-- What this task involves --
For the material below, the expected output is exactly the lines between the line holding "## Acknowledgement" and the line holding "2. Restart Visual Studio", inclusive, with pictures left out.

-- Extracted data --
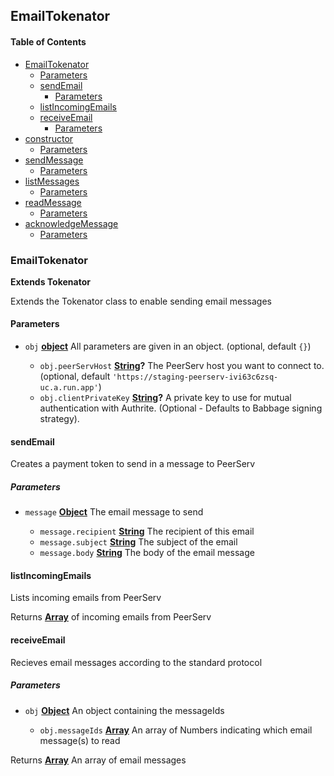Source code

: ## EmailTokenator

<!-- Generated by documentation.js. Update this documentation by updating the source code. -->

#### Table of Contents

*   [EmailTokenator](#emailtokenator)
    *   [Parameters](#parameters)
    *   [sendEmail](#sendemail)
        *   [Parameters](#parameters-1)
    *   [listIncomingEmails](#listincomingemails)
    *   [receiveEmail](#receiveemail)
        *   [Parameters](#parameters-2)
*   [constructor](#constructor)
    *   [Parameters](#parameters-3)
*   [sendMessage](#sendmessage)
    *   [Parameters](#parameters-4)
*   [listMessages](#listmessages)
    *   [Parameters](#parameters-5)
*   [readMessage](#readmessage)
    *   [Parameters](#parameters-6)
*   [acknowledgeMessage](#acknowledgemessage)
    *   [Parameters](#parameters-7)

### EmailTokenator

**Extends Tokenator**

Extends the Tokenator class to enable sending email messages

#### Parameters

*   `obj` **[object](https://developer.mozilla.org/docs/Web/JavaScript/Reference/Global_Objects/Object)** All parameters are given in an object. (optional, default `{}`)

    *   `obj.peerServHost` **[String](https://developer.mozilla.org/docs/Web/JavaScript/Reference/Global_Objects/String)?** The PeerServ host you want to connect to. (optional, default `'https://staging-peerserv-ivi63c6zsq-uc.a.run.app'`)
    *   `obj.clientPrivateKey` **[String](https://developer.mozilla.org/docs/Web/JavaScript/Reference/Global_Objects/String)?** A private key to use for mutual authentication with Authrite. (Optional - Defaults to Babbage signing strategy).

#### sendEmail

Creates a payment token to send in a message to PeerServ

##### Parameters

*   `message` **[Object](https://developer.mozilla.org/docs/Web/JavaScript/Reference/Global_Objects/Object)** The email message to send

    *   `message.recipient` **[String](https://developer.mozilla.org/docs/Web/JavaScript/Reference/Global_Objects/String)** The recipient of this email
    *   `message.subject` **[String](https://developer.mozilla.org/docs/Web/JavaScript/Reference/Global_Objects/String)** The subject of the email
    *   `message.body` **[String](https://developer.mozilla.org/docs/Web/JavaScript/Reference/Global_Objects/String)** The body of the email message

#### listIncomingEmails

Lists incoming emails from PeerServ

Returns **[Array](https://developer.mozilla.org/docs/Web/JavaScript/Reference/Global_Objects/Array)** of incoming emails from PeerServ

#### receiveEmail

Recieves email messages according to the standard protocol

##### Parameters

*   `obj` **[Object](https://developer.mozilla.org/docs/Web/JavaScript/Reference/Global_Objects/Object)** An object containing the messageIds

    *   `obj.messageIds` **[Array](https://developer.mozilla.org/docs/Web/JavaScript/Reference/Global_Objects/Array)** An array of Numbers indicating which email message(s) to read

Returns **[Array](https://developer.mozilla.org/docs/Web/JavaScript/Reference/Global_Objects/Array)** An array of email messages
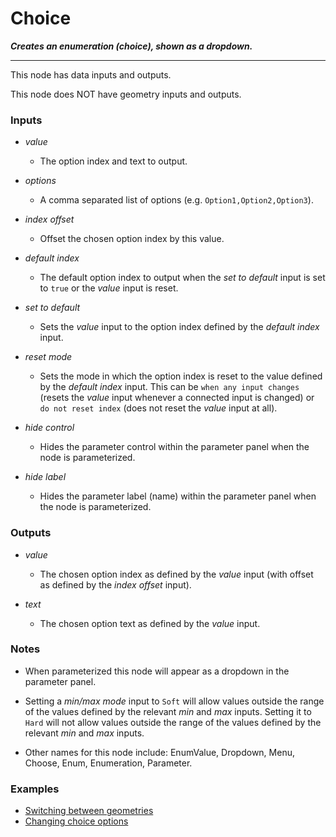 # Choice

**_Creates an enumeration (choice), shown as a dropdown._**

---

This node has data inputs and outputs.

This node does NOT have geometry inputs and outputs.


### Inputs

* _value_

  * The option index and text to output.

* _options_

  * A comma separated list of options (e.g. `Option1,Option2,Option3`).

* _index offset_

  * Offset the chosen option index by this value.

* _default index_

  * The default option index to output when the _set to default_ input is set to `true` or the _value_ input is reset.

* _set to default_

  * Sets the _value_ input to the option index defined by the _default index_ input.

* _reset mode_

  * Sets the mode in which the option index is reset to the value defined by the _default index_ input. This can be `when any input changes` (resets the _value_ input whenever a connected input is changed) or `do not reset index` (does not reset the _value_ input at all).

* _hide control_

  * Hides the parameter control within the parameter panel when the node is parameterized.

* _hide label_

  * Hides the parameter label (name) within the parameter panel when the node is parameterized.


### Outputs

* _value_

  * The chosen option index as defined by the _value_ input (with offset as defined by the _index offset_ input).

* _text_

  * The chosen option text as defined by the _value_ input.


### Notes

* When parameterized this node will appear as a dropdown in the parameter panel.

* Setting a _min/max mode_ input to `Soft` will allow values outside the range of the values defined by the relevant _min_ and _max_ inputs. Setting it to `Hard` will not allow values outside the range of the values defined by the relevant _min_ and _max_ inputs.

* Other names for this node include: EnumValue, Dropdown, Menu, Choose, Enum, Enumeration, Parameter.


### Examples


* <a href="https://creator.trimble.com/graph?assetURI=whp:2a6de14a-1611-4d3a-959f-a1c34eae6bca&version=latest" target="_blank">Switching between geometries</a>
* <a href="https://creator.trimble.com/graph?assetURI=whp:c7dc99f1-334b-47ae-9622-fb38812db203&version=latest" target="_blank">Changing choice options</a>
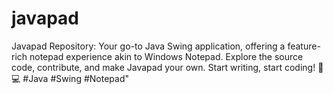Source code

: # javapad
Javapad Repository: Your go-to Java Swing application, offering a feature-rich notepad experience akin to Windows Notepad. Explore the source code, contribute, and make Javapad your own. Start writing, start coding! 📝💻 #Java #Swing #Notepad"
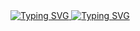 <a href="https://github.com/htmlgxn">
    <img src="https://readme-typing-svg.demolab.com?font=Nano+Sans+Mono&size=16&duration=2000&pause=500&color=A1942D&multiline=true&width=435&height=28&lines=Ben+Chitty+%7C+htmlgxn" alt="Typing SVG" />
    <img src="https://readme-typing-svg.demolab.com?font=Nano+Sans+Mono&size=14&duration=2000&pause=500&color=A1942D&multiline=true&width=435&height=25&lines=Free+and+open-source+%2B+decentralization" alt="Typing SVG" />
</a>
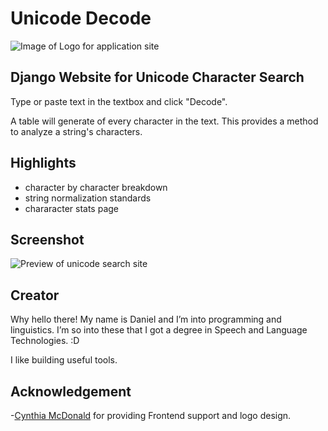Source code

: # Unicode Decode
![Image of Logo for application site](https://www.nlpnotebook.com/static/projects/unicode.logolarge.png)
## Django Website for Unicode Character Search 


Type or paste text in the textbox and click "Decode".

A table will generate of every character in the text. This provides a method to analyze a string's characters.

## Highlights
- character by character breakdown
- string normalization standards
- chararacter stats page

## Screenshot
![Preview of unicode search site](https://www.nlpnotebook.com/static/projects/unicode_search.png)


## Creator
Why hello there! My name is Daniel and I’m into programming and linguistics. I’m so into these that I got a degree in Speech and Language Technologies. :D

I like building useful tools.

## Acknowledgement

-[Cynthia McDonald](https://github.com/mcdonald-cyber) for providing Frontend support and logo design.


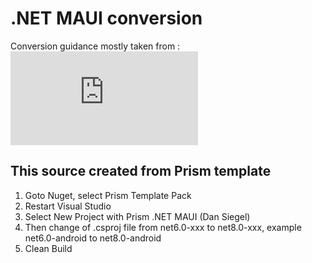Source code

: # .NET MAUI conversion

Conversion guidance mostly taken from :
![1. econtainerShop migration guidance](https://github.com/dotnet-architecture/eshop-mobile-client/blob/main/migration.md)


## This source created from Prism template
1. Goto Nuget, select Prism Template Pack
2. Restart Visual Studio
3. Select New Project with Prism .NET MAUI (Dan Siegel)
4. Then change <TargetFramework> of .csproj file from net6.0-xxx to net8.0-xxx, example net6.0-android to net8.0-android
5. Clean Build
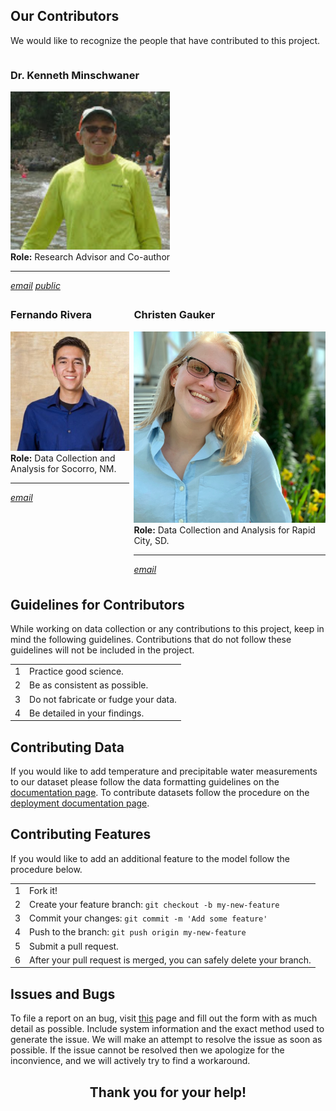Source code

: <a id="top"></a>
<div id="our-peeps">
    <div class="collapsible">
        <div class="collapsible-header">
            <h2>Our Contributors</h2>
        </div>
        <div class="panel">
            <p>
                We would like to recognize the people that have contributed to this project.
            </p>
            <div style="display: flex">
                <div class="collapsible_1 collab">
                    <div class="panel" style="margin-bottom: 0; padding-bottom: 2%;">
                        <h3>Dr. Kenneth Minschwaner</h3>
                        <img width="100%" src="https://github.com/physicsgoddess1972/Precipitable-Water-Model/blob/docs/docs/assets/img/people/kminschwaner.jpg?raw=true/" alt="Kenneth Minschwaner">
                        <br>
                        <b style="font-weight: bold;">Role:</b> Research Advisor and Co-author
                        <hr>
                        <a class="button" target="_blank" style="width: 49%; text-align: center" href="mailto:kenneth.minschwaner@nmt.edu"><i class="material-icons">email</i></a>
                        <a class="button" target="_blank" style="width: 49%; text-align: center" href="http://kestrel.nmt.edu/~krm/Ken_home.html"><i class="material-icons">public</i></a>
                    </div>
                </div>
            </div>
            <div style="display: flex">
                <div class="collapsible_1 collab">
                    <div class="panel" style="margin-bottom: 0; padding-bottom: 2%;">
                        <h3>Fernando Rivera</h3>
                        <img width="100%" src="https://github.com/physicsgoddess1972/Precipitable-Water-Model/blob/docs/docs/assets/img/people/frivera.png?raw=true/" alt="Fernando Rivera">
                        <br>
                        <b style="font-weight: bold;">Role:</b> Data Collection and Analysis for Socorro, NM.
                        <hr>
                        <a class="button" target="_blank" style="width: 100%; text-align: center" href="mailto:fernando.rivera@student.nmt.edu"><i class="material-icons">email</i></a>
                    </div>
                </div>
                <div style="width: 5%"></div>
                <div class="collapsible_1 collab">
                    <div class="panel" style="margin-bottom: 0; padding-bottom: 2%;">
                        <h3>Christen Gauker</h3>
                        <img width="100%" src="https://github.com/physicsgoddess1972/Precipitable-Water-Model/blob/docs/docs/assets/img/people/cgauker.jpg?raw=true/" alt="Christen Gauker">
                        <br>
                        <b style="font-weight: bold;">Role:</b> Data Collection and Analysis for Rapid City, SD.
                        <hr>
                        <a class="button" target="_blank" style="width: 100%; text-align: center" href="mailto:christen.gauker@mines.sdsmt.edu"><i class="material-icons">email</i></a>
                    </div>
                </div>
            </div>
        </div>
    </div>
</div>
<div id="guidelines">
    <div class="collapsible">
        <div class="collapsible-header">
            <h2>Guidelines for Contributors</h2>
        </div>
        <div class="panel">
            While working on data collection or any contributions to this project, keep in mind
            the following guidelines. Contributions that do not follow these guidelines will
            not be included in the project.
            <div class="collapsible_1">
                <div class="guide panel">
                    <table class="usage">
                <tbody>
                <tr style="border: 0px;">
                    <td><span class="numbered">1</span></td>
                    <td>Practice good science.</td>
                </tr>
                <tr>
                    <td><span class="numbered">2</span></td>
                    <td>Be as consistent as possible.</td>
                </tr>
                <tr>
                    <td><span class="numbered">3</span></td>
                    <td>Do not fabricate or fudge your data.</td>
                </tr>
                <tr>
                    <td><span class="numbered">4</span></td>
                    <td>Be detailed in your findings.</td>
                </tr>
                </tbody>
                </table>
                </div>
            </div>
        </div>
    </div>
</div>
<div id="give-data">
<div class="collapsible">
<div class="collapsible-header">
<h2>Contributing Data</h2>
</div>
<div class="panel">
If you would like to add temperature and precipitable water measurements to our dataset please follow the data formatting guidelines on the
<a href="./index.html#data-format">documentation page</a>. To contribute datasets follow the procedure on the <a href="https://precipitable-water.tech/deployment.html#github">deployment documentation page</a>.
</div>
</div></div></div></div>
<div id="give-code">
<div class="collapsible">
<div class="collapsible-header">
<h2>Contributing Features</h2>
</div>
<div class="panel">
If you would like to add an additional feature to the model follow the procedure below.
<div class="collapsible_1">
<div class="panel give-code">
<table class="usage">
<tbody>
<tr style="border: 0px;">
    <td><span class="numbered">1</span></td>
    <td>Fork it!</td>
</tr>
<tr>
    <td><span class="numbered">2</span></td>
    <td>Create your feature branch: <code>git checkout -b my-new-feature</code></td>
</tr>
<tr>
    <td><span class="numbered">3</span></td>
    <td>Commit your changes: <code>git commit -m 'Add some feature'</code></td>
</tr>
<tr>
    <td><span class="numbered">4</span></td>
    <td>Push to the branch: <code>git push origin my-new-feature</code></td>
</tr>
<tr>
    <td><span class="numbered">5</span></td>
    <td>Submit a pull request.</td>
</tr>
<tr>
    <td><span class="numbered">6</span></td>
    <td>After your pull request is merged, you can safely delete your branch.</td>
</tr>
</tbody>
</table>
</div></div>
<div></div></div></div>

<div class="collapsible">
<div class="collapsible-header">
<h2>Issues and Bugs</h2>
</div>
<div class="panel">
<p> To file a report on an bug, visit <a href="">this</a> page and fill out the form
with as much detail as possible. Include system information and the exact method 
used to generate the issue. We will make an attempt to resolve the issue as soon 
as possible. If the issue cannot be resolved then we apologize for the inconvience,
and we will actively try to find a workaround.</p>
</div></div>
</div>
<div class="collapsible">
<div class="collapsible-header" style="text-align: center">
<h2>Thank you for your help!</h2>
</div></div>
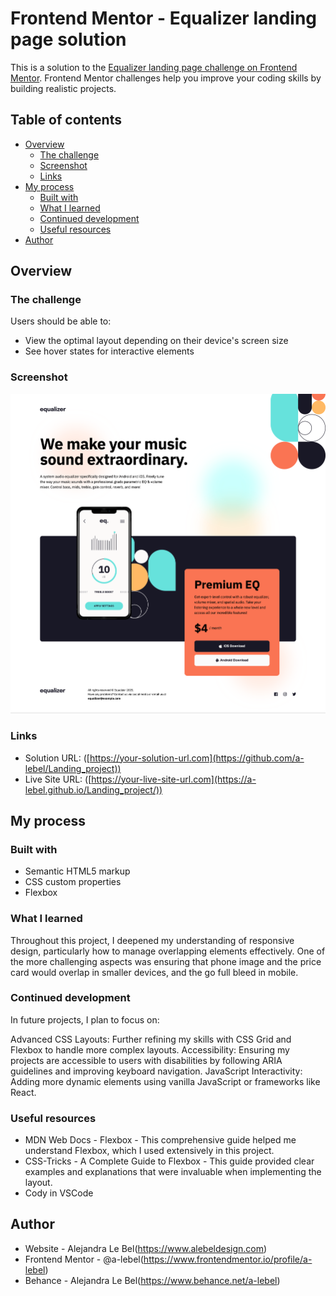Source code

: # Frontend Mentor - Equalizer landing page solution

This is a solution to the [Equalizer landing page challenge on Frontend Mentor](https://www.frontendmentor.io/challenges/equalizer-landing-page-7VJ4gp3DE). Frontend Mentor challenges help you improve your coding skills by building realistic projects. 

## Table of contents

- [Overview](#overview)
  - [The challenge](#the-challenge)
  - [Screenshot](#screenshot)
  - [Links](#links)
- [My process](#my-process)
  - [Built with](#built-with)
  - [What I learned](#what-i-learned)
  - [Continued development](#continued-development)
  - [Useful resources](#useful-resources)
- [Author](#author)


## Overview

### The challenge

Users should be able to:

- View the optimal layout depending on their device's screen size
- See hover states for interactive elements

### Screenshot

![](./solution.png)

### Links

- Solution URL: ([https://your-solution-url.com](https://github.com/a-lebel/Landing_project))
- Live Site URL: ([https://your-live-site-url.com](https://a-lebel.github.io/Landing_project/))

## My process

### Built with

- Semantic HTML5 markup
- CSS custom properties
- Flexbox


### What I learned

Throughout this project, I deepened my understanding of responsive design, particularly how to manage overlapping elements effectively. One of the more challenging aspects was ensuring that phone image and the price card would overlap in smaller devices, and the go full bleed in mobile.

### Continued development

In future projects, I plan to focus on:

Advanced CSS Layouts: Further refining my skills with CSS Grid and Flexbox to handle more complex layouts.
Accessibility: Ensuring my projects are accessible to users with disabilities by following ARIA guidelines and improving keyboard navigation.
JavaScript Interactivity: Adding more dynamic elements using vanilla JavaScript or frameworks like React.

### Useful resources

- MDN Web Docs - Flexbox - This comprehensive guide helped me understand Flexbox, which I used extensively in this project.
- CSS-Tricks - A Complete Guide to Flexbox - This guide provided clear examples and explanations that were invaluable when implementing the layout.
- Cody in VSCode


## Author

- Website - Alejandra Le Bel(https://www.alebeldesign.com)
- Frontend Mentor - @a-lebel(https://www.frontendmentor.io/profile/a-lebel)
- Behance - Alejandra Le Bel(https://www.behance.net/a-lebel)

-- Answer to this exercise --
## Acknowledgement

-[Cynthia McDonald](https://github.com/mcdonald-cyber) for providing Frontend support and logo design.


Source code

: # .NET MAUI conversion

Conversion guidance mostly taken from :
![1. econtainerShop migration guidance](https://github.com/dotnet-architecture/eshop-mobile-client/blob/main/migration.md)


## This source created from Prism template
1. Goto Nuget, select Prism Template Pack
2. Restart Visual Studio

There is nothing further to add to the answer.